### Task requirements
Within the records that follow, find every line containing the string "открытой". Copy those lines.

(Dataset entries)
▽

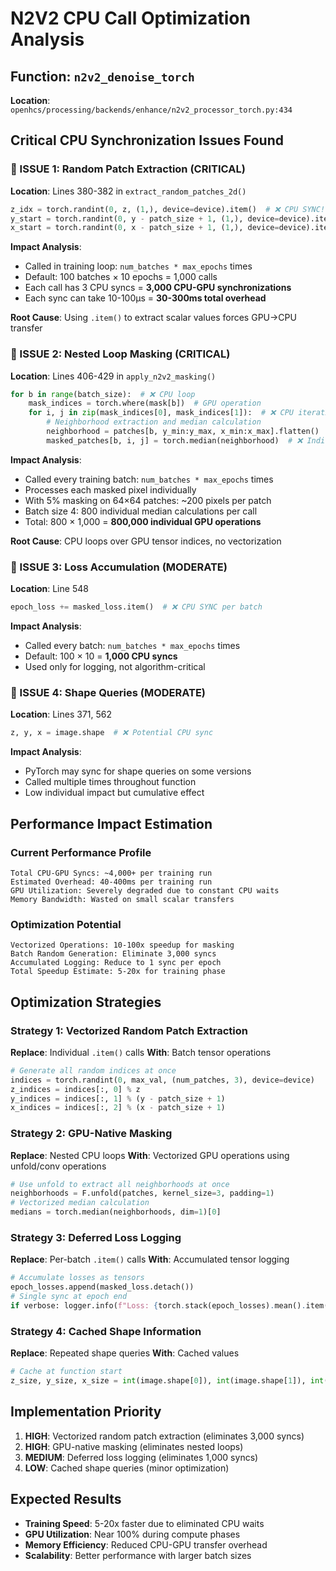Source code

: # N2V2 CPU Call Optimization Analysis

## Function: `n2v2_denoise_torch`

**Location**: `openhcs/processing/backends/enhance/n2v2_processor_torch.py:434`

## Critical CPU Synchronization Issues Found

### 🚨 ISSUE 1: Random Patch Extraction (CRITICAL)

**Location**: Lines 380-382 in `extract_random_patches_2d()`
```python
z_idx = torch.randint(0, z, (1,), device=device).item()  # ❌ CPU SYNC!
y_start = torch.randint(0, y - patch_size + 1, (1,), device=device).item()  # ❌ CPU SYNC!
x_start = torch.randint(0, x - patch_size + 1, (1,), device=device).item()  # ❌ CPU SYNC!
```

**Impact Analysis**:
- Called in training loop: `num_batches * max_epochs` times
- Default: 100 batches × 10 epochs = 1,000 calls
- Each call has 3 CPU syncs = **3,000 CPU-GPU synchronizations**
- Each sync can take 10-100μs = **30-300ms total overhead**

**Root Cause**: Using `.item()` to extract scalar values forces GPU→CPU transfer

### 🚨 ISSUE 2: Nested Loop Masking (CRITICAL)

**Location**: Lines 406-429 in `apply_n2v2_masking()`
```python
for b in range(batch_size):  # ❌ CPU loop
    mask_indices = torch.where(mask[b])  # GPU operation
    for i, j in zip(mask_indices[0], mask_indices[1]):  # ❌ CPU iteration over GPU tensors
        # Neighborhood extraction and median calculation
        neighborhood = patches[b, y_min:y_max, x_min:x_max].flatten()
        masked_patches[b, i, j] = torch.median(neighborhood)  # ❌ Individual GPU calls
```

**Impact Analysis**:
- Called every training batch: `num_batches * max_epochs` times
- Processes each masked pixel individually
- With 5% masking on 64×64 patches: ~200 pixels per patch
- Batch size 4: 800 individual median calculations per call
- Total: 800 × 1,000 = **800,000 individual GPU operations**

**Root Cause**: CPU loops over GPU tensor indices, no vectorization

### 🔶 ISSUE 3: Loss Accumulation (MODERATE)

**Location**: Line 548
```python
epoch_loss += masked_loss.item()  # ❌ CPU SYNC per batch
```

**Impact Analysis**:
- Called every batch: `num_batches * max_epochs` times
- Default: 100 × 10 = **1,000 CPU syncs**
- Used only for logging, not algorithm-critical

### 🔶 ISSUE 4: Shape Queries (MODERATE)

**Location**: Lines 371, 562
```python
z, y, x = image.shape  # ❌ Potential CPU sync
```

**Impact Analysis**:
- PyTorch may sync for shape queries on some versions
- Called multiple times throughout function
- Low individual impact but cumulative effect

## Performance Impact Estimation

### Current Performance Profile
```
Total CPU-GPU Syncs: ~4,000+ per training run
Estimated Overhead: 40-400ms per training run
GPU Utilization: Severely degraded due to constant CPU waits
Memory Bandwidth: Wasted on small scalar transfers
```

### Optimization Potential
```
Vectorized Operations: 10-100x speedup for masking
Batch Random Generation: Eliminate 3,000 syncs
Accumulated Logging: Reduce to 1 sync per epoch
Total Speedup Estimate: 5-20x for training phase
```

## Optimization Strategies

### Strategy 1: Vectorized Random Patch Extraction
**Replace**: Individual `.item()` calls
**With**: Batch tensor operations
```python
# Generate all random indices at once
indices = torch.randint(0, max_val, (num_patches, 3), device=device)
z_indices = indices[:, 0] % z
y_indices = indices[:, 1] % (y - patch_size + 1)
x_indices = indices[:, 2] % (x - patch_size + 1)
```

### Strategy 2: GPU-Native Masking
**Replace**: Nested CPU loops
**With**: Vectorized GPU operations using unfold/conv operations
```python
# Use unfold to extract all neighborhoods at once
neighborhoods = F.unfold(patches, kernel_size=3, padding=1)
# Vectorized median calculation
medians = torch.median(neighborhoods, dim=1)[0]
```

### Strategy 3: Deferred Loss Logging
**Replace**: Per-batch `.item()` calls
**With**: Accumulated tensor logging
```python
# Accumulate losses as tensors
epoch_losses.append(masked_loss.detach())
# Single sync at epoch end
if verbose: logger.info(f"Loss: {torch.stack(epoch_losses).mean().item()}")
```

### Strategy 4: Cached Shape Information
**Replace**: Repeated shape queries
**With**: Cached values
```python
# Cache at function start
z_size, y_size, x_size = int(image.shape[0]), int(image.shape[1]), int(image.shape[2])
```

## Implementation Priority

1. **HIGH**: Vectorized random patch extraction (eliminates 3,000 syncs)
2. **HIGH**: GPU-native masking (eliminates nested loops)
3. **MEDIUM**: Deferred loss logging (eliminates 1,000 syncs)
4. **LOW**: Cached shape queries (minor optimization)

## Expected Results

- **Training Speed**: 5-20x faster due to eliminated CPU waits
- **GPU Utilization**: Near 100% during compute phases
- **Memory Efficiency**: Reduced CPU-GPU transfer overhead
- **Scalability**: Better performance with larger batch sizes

△
▽

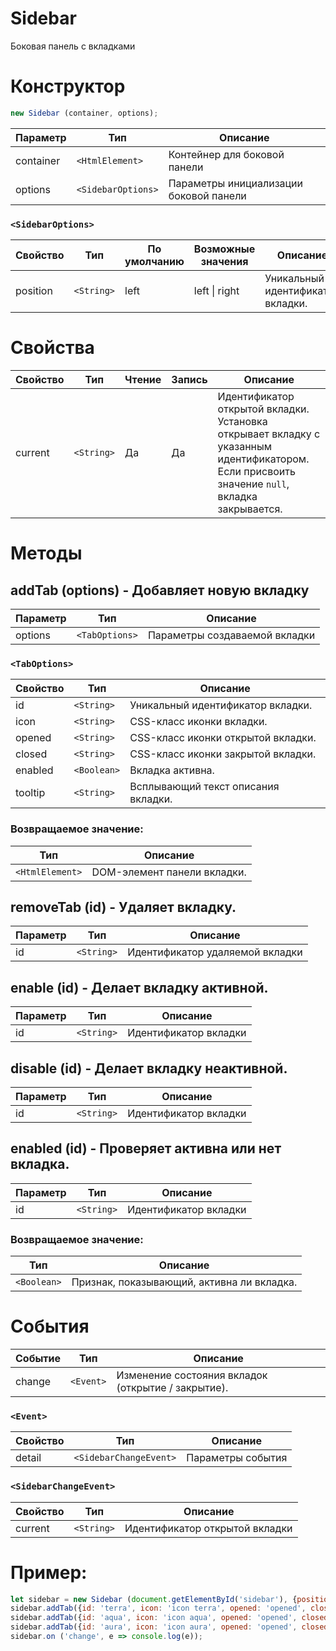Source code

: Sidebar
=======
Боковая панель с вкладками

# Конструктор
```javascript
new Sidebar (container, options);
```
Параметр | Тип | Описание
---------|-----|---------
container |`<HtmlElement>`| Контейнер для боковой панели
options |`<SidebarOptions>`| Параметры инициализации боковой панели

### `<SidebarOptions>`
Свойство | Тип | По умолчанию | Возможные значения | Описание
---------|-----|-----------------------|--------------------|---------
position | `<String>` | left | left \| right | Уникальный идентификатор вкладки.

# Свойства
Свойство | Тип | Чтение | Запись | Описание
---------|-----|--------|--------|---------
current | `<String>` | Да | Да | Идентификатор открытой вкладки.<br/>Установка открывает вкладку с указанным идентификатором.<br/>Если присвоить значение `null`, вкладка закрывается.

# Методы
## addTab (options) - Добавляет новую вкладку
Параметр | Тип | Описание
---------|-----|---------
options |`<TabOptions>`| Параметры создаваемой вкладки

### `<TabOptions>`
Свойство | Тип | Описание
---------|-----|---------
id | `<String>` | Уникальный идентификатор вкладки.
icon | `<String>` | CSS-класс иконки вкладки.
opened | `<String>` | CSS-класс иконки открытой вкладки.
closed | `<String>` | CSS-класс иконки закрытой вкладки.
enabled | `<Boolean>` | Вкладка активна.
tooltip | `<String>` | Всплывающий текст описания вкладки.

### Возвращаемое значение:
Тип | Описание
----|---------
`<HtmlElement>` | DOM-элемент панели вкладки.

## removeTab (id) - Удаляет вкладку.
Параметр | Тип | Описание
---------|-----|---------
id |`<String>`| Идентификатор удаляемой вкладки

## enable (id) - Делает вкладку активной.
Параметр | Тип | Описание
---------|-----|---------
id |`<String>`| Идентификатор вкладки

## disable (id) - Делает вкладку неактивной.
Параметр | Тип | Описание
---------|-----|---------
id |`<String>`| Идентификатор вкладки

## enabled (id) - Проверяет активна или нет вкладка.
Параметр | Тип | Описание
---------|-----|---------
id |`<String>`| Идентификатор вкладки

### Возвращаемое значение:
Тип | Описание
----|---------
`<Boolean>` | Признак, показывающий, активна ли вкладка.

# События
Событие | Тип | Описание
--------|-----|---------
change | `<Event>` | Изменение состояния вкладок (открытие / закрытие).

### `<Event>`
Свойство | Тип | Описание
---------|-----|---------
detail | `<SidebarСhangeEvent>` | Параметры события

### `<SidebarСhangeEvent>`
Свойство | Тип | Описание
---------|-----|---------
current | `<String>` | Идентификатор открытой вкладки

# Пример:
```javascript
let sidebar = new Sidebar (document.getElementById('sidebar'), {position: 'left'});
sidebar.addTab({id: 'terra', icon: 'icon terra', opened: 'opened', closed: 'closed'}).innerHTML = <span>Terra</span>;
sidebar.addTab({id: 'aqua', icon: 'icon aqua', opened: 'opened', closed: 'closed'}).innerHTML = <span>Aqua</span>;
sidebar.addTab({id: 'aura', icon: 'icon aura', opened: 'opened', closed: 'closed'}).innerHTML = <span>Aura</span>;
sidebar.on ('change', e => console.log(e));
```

△

### Answer to this exercise
current | `<String>` | Да | Да | Идентификатор открытой вкладки.<br/>Установка открывает вкладку с указанным идентификатором.<br/>Если присвоить значение `null`, вкладка закрывается.
opened | `<String>` | CSS-класс иконки открытой вкладки.
current | `<String>` | Идентификатор открытой вкладки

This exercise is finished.